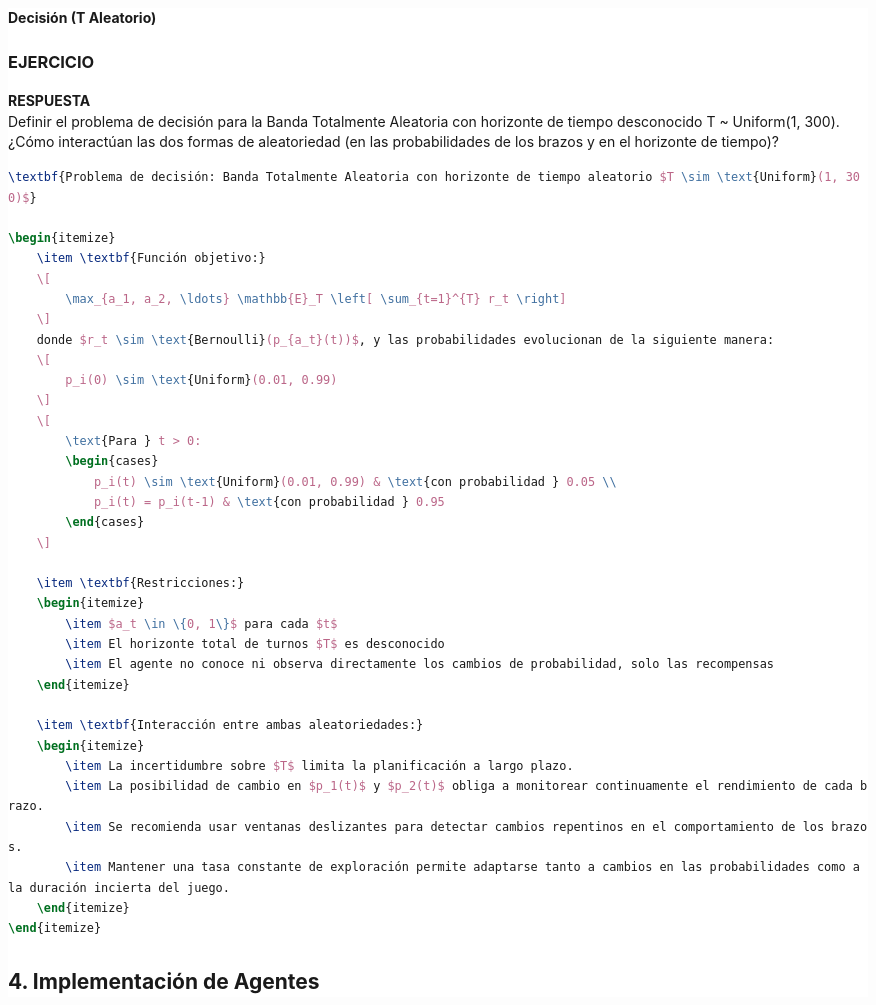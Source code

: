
 ```latex

```
#### Decisión (T Aleatorio)

### **EJERCICIO**  
**RESPUESTA**  
Definir el problema de decisión para la Banda Totalmente Aleatoria con horizonte de tiempo desconocido T ~ Uniform(1, 300). ¿Cómo interactúan las dos formas de aleatoriedad (en las probabilidades de los brazos y en el horizonte de tiempo)?
```latex
\textbf{Problema de decisión: Banda Totalmente Aleatoria con horizonte de tiempo aleatorio $T \sim \text{Uniform}(1, 300)$}

\begin{itemize}
    \item \textbf{Función objetivo:}
    \[
        \max_{a_1, a_2, \ldots} \mathbb{E}_T \left[ \sum_{t=1}^{T} r_t \right]
    \]
    donde $r_t \sim \text{Bernoulli}(p_{a_t}(t))$, y las probabilidades evolucionan de la siguiente manera:
    \[
        p_i(0) \sim \text{Uniform}(0.01, 0.99)
    \]
    \[
        \text{Para } t > 0:
        \begin{cases}
            p_i(t) \sim \text{Uniform}(0.01, 0.99) & \text{con probabilidad } 0.05 \\
            p_i(t) = p_i(t-1) & \text{con probabilidad } 0.95
        \end{cases}
    \]

    \item \textbf{Restricciones:}
    \begin{itemize}
        \item $a_t \in \{0, 1\}$ para cada $t$
        \item El horizonte total de turnos $T$ es desconocido
        \item El agente no conoce ni observa directamente los cambios de probabilidad, solo las recompensas
    \end{itemize}

    \item \textbf{Interacción entre ambas aleatoriedades:}
    \begin{itemize}
        \item La incertidumbre sobre $T$ limita la planificación a largo plazo.
        \item La posibilidad de cambio en $p_1(t)$ y $p_2(t)$ obliga a monitorear continuamente el rendimiento de cada brazo.
        \item Se recomienda usar ventanas deslizantes para detectar cambios repentinos en el comportamiento de los brazos.
        \item Mantener una tasa constante de exploración permite adaptarse tanto a cambios en las probabilidades como a la duración incierta del juego.
    \end{itemize}
\end{itemize}

```
## 4. Implementación de Agentes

________________________________________

Exactly as they stand, set down all of the entries above, minus every picture.

• **Reply**:
Source code

:
 ```latex

```
#### Decisión (T Aleatorio)

### **EJERCICIO**  
**RESPUESTA**  
Definir el problema de decisión para la Banda Totalmente Aleatoria con horizonte de tiempo desconocido T ~ Uniform(1, 300). ¿Cómo interactúan las dos formas de aleatoriedad (en las probabilidades de los brazos y en el horizonte de tiempo)?
```latex
\textbf{Problema de decisión: Banda Totalmente Aleatoria con horizonte de tiempo aleatorio $T \sim \text{Uniform}(1, 300)$}

\begin{itemize}
    \item \textbf{Función objetivo:}
    \[
        \max_{a_1, a_2, \ldots} \mathbb{E}_T \left[ \sum_{t=1}^{T} r_t \right]
    \]
    donde $r_t \sim \text{Bernoulli}(p_{a_t}(t))$, y las probabilidades evolucionan de la siguiente manera:
    \[
        p_i(0) \sim \text{Uniform}(0.01, 0.99)
    \]
    \[
        \text{Para } t > 0:
        \begin{cases}
            p_i(t) \sim \text{Uniform}(0.01, 0.99) & \text{con probabilidad } 0.05 \\
            p_i(t) = p_i(t-1) & \text{con probabilidad } 0.95
        \end{cases}
    \]

    \item \textbf{Restricciones:}
    \begin{itemize}
        \item $a_t \in \{0, 1\}$ para cada $t$
        \item El horizonte total de turnos $T$ es desconocido
        \item El agente no conoce ni observa directamente los cambios de probabilidad, solo las recompensas
    \end{itemize}

    \item \textbf{Interacción entre ambas aleatoriedades:}
    \begin{itemize}
        \item La incertidumbre sobre $T$ limita la planificación a largo plazo.
        \item La posibilidad de cambio en $p_1(t)$ y $p_2(t)$ obliga a monitorear continuamente el rendimiento de cada brazo.
        \item Se recomienda usar ventanas deslizantes para detectar cambios repentinos en el comportamiento de los brazos.
        \item Mantener una tasa constante de exploración permite adaptarse tanto a cambios en las probabilidades como a la duración incierta del juego.
    \end{itemize}
\end{itemize}

```
## 4. Implementación de Agentes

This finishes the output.